Sabe como as diferentes
ondas de comprimento da luz
estimulam três tipos
de células cónicas na retina
e sabe como os sinais elétricos
viajam pelo nervo ótico
até ao cérebro.
Aí, criam padrões
de atividade neural
que correspondem aos milhões de cores
que quase todos
os seres humanos distinguem.
Imaginem, agora, que um dia
o ecrã a preto e branco de Mary se avaria
e aparece uma maçã a cores.
Pela primeira vez,
ela tem a experiência de uma coisa
que conhece há anos.
Será que aprende uma coisa nova?
Há alguma coisa na perceção da cor
que não tenha sido captado
por todo o seu saber?
O filósofo Frank Jackson
propôs esta experiência mental,
chamada "o quarto de Mary",
em 1982.
Defendeu que, se Mary
já sabia todos os factos físicos
sobre a visão a cores,
e ter a experiência da cor
ainda lhe ensina qualquer coisa de novo,
então, os estados mentais,
tal como a perceção da cor,
não podem ser totalmente descritos
por factos físicos.
A experiência mental de "o quarto de Mary"

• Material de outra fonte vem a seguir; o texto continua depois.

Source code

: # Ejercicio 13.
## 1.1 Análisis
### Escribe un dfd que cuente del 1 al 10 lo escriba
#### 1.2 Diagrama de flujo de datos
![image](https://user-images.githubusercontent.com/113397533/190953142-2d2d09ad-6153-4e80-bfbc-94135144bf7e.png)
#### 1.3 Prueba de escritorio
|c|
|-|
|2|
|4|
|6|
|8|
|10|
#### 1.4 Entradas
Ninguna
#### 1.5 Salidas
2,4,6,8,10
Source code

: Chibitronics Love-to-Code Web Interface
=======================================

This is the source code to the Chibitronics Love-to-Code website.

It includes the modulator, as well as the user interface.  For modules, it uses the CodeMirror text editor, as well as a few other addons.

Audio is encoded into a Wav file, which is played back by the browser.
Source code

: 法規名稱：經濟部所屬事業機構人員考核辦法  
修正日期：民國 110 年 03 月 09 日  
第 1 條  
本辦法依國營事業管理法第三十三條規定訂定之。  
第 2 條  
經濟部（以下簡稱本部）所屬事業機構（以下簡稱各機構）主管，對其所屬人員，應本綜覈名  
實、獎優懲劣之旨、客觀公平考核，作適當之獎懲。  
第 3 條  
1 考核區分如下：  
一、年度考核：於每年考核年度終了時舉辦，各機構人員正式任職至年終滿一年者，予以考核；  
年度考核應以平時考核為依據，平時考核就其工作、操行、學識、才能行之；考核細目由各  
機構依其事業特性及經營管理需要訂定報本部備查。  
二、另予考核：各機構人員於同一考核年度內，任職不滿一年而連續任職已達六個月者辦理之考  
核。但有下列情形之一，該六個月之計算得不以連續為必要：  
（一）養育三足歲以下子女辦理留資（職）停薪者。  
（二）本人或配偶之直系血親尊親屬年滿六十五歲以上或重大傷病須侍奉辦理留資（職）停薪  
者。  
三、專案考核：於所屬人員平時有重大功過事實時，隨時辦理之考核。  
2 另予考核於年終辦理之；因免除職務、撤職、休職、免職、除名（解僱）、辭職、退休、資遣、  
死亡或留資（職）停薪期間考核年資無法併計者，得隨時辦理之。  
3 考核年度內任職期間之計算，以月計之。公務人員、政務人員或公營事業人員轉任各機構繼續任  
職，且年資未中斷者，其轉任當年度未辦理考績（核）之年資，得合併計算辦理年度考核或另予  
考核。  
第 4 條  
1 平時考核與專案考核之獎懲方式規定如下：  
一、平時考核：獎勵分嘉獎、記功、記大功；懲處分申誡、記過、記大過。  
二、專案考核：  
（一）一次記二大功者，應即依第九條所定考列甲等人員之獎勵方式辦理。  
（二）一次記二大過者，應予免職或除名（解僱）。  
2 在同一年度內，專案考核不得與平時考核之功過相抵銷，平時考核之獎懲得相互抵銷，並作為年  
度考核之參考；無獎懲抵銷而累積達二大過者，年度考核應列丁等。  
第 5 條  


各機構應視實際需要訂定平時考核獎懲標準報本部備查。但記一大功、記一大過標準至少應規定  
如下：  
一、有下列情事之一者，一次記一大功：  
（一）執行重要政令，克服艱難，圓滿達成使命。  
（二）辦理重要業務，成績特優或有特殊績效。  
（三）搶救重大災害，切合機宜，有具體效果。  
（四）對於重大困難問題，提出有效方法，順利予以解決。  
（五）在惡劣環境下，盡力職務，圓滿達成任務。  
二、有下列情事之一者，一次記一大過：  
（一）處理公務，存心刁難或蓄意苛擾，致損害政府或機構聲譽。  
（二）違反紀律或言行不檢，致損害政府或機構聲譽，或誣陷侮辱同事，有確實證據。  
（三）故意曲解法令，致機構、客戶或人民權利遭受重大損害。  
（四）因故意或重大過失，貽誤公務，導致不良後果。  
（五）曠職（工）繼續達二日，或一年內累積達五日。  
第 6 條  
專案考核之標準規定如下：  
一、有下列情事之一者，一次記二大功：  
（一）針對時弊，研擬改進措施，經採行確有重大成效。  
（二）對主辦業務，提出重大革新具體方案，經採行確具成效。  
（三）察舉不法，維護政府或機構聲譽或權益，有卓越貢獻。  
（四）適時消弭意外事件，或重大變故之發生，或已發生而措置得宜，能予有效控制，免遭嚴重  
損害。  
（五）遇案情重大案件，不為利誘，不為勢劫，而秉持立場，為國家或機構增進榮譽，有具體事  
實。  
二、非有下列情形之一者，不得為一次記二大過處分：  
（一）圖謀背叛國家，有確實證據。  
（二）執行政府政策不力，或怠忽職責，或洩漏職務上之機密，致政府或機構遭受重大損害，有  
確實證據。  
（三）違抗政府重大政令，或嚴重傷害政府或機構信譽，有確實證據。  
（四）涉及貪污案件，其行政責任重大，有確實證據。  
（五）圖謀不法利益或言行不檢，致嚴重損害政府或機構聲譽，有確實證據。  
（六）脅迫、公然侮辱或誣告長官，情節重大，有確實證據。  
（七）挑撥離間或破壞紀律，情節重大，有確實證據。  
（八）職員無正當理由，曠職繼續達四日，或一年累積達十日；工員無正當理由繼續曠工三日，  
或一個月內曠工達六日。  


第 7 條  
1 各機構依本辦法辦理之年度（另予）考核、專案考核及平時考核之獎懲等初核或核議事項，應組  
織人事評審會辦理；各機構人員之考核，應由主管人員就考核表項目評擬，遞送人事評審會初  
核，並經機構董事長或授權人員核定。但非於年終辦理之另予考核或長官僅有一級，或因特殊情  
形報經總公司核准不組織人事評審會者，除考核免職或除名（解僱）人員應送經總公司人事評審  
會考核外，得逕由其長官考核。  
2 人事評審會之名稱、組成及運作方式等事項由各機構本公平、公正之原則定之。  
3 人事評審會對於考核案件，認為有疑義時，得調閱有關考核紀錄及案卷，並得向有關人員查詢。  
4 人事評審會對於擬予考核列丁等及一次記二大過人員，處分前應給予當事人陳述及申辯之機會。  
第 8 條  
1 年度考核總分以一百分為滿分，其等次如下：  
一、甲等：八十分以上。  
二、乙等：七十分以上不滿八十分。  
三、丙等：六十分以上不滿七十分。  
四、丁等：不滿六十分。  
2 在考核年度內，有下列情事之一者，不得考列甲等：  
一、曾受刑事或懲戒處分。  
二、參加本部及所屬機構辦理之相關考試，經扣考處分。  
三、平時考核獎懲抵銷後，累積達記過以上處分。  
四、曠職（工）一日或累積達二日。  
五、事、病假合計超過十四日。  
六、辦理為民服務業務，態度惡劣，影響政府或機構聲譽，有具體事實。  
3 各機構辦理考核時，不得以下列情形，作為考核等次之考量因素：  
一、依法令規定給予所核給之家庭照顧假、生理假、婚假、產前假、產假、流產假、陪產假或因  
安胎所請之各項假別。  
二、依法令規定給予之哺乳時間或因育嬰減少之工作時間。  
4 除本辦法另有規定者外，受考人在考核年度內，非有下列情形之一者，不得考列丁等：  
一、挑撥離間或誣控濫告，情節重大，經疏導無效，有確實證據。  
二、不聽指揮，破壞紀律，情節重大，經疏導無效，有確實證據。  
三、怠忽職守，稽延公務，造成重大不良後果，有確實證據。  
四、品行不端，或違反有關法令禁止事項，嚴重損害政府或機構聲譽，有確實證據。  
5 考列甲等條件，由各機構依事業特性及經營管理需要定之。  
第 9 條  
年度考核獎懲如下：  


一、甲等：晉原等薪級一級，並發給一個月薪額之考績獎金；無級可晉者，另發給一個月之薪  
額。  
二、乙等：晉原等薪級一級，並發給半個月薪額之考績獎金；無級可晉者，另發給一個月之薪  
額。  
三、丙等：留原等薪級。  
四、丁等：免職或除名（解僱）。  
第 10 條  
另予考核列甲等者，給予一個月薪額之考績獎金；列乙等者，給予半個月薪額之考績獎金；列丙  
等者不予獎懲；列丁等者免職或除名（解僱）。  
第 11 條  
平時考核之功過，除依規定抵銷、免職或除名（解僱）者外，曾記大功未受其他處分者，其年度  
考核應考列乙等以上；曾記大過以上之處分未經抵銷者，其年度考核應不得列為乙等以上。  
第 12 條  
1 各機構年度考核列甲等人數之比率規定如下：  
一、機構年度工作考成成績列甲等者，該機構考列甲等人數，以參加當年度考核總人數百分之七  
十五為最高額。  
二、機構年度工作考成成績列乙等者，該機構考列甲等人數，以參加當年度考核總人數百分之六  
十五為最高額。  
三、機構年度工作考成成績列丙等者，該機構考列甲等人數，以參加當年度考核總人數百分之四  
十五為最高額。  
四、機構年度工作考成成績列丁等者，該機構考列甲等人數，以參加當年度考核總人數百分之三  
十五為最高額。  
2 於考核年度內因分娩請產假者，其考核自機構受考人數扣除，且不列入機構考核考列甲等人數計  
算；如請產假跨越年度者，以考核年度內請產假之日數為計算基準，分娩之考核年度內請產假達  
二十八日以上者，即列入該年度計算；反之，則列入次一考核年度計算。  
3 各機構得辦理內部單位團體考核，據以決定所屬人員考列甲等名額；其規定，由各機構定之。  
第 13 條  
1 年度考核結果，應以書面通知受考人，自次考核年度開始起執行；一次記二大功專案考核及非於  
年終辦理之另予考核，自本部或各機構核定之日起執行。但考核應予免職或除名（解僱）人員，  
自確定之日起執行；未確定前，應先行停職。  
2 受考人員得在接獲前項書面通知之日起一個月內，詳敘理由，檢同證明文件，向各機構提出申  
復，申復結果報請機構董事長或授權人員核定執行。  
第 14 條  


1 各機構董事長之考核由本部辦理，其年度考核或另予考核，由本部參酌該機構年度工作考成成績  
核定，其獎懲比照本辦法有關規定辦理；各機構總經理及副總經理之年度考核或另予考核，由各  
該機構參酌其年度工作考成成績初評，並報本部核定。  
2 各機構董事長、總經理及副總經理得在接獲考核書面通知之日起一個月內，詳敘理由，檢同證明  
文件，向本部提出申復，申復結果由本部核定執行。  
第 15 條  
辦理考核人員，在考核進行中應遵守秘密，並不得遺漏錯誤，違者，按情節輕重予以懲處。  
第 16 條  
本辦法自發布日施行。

descreve aquilo a que os filósofos chamam
o "argumento do conhecimento",
em que há propriedades não físicas
e conhecimentos
que só podem ser descobertos
através duma experiência consciente.
O argumento do conhecimento
contradiz a teoria do fisicalismo
que diz que tudo,
incluindo os estados mentais,
tem uma explicação física.
A maioria das pessoas
que ouve a história de Mary
pensa intuitivamente
que é óbvio que ver as cores
será completamente diferente
de saber tudo sobre elas.
Portanto, deve haver
qualquer qualidade na visão a cores
que transcende a sua descrição física.
O argumento do conhecimento
não trata apenas da visão das cores.
"O quarto de Mary" usa a visão das cores
para representar
uma experiência consciente.
Se a Física não consegue
explicar totalmente a visão das cores.
então talvez também não consiga explicar
totalmente outras experiências conscientes.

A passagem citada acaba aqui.